Ireland is in the unique position in the world of having given the guardianship of its collective memory to academics with agendas of their own. For some of these the idea of nationality is problematical. Some believe that the 30-year Provisional campaign in Northern Ireland was an expression of irredentism. (They are wrong: the Northern war was internally generated by an impossible Constitution forced on Northern Ireland by a British administration in 1920.) The motives of others are less creditable: they serve another country.
What cannot be denied is that university external examiners, who decide whether doctoral theses in Irish history pass muster, are in the pay of a different jurisdiction. The History Departments of Irish Universities have been colonised by those who are content with this situation.
Thus it was that Irish children were taught different versions of history in the schools and in the universities during a transitional generation. How long will it be before all the schools have the new Oxford line? David Alvey's warnings (Appendix One) are particularly apposite here.
In the universities, even the subjects which are chosen for research, and the parameters for investigation, are carefully controlled to prevent 'thought-crime'.

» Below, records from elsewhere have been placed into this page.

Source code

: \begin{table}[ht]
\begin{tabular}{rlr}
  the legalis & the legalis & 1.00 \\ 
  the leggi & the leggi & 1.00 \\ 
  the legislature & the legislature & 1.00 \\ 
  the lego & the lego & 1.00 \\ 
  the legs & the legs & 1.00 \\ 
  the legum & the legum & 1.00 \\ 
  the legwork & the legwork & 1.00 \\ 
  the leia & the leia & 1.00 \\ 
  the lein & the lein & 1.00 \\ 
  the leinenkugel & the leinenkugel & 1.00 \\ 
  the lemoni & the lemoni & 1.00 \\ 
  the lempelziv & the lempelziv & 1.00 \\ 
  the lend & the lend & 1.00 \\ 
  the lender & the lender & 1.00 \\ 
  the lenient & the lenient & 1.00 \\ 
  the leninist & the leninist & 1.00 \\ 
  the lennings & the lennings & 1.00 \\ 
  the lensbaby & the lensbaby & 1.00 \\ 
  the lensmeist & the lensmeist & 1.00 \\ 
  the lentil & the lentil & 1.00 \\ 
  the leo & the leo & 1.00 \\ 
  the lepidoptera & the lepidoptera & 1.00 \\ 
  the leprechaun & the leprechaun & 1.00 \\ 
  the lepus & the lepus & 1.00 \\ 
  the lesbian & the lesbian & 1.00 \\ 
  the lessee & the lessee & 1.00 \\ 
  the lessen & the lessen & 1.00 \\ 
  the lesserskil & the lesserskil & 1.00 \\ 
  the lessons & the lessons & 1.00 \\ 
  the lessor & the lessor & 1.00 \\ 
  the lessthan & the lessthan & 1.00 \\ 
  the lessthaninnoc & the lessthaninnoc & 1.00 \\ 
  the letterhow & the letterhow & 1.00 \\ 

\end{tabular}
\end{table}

The yearly reading lists provided by each History Department throughout the Irish universities are not meant to be advisory, to be discarded if students consider they provide too narrow a focus. Rather they are litmus tests by which the student's attentiveness to departmental direction is gauged and marked. Naturally Foster is always on those lists.
Between like-minded internal and external examiners, the students are caught up in an ideological net with their very careers determined by how uncritically they reflect the revisionist ideology back to their examiners/lecturers.
And so the game goes on. Foster has been described as nothing more than a "showman", who flees questioners at conferences. But I think his presence is still baleful and powerful, while his books—which Bradshaw politely described as having "a natural anti-Irish bias"—remain on mandatory reading lists.
This project has been over two years in gestation. But, though some time has elapsed since the publication of the books and the reviews which form its subject-matter, the work unfortunately still remains as relevant as ever. But we hope that this 'Envoi' will enable us to 'take leave of Mr. Foster' and the whole revisionist agenda to manipulate the memory of Ireland.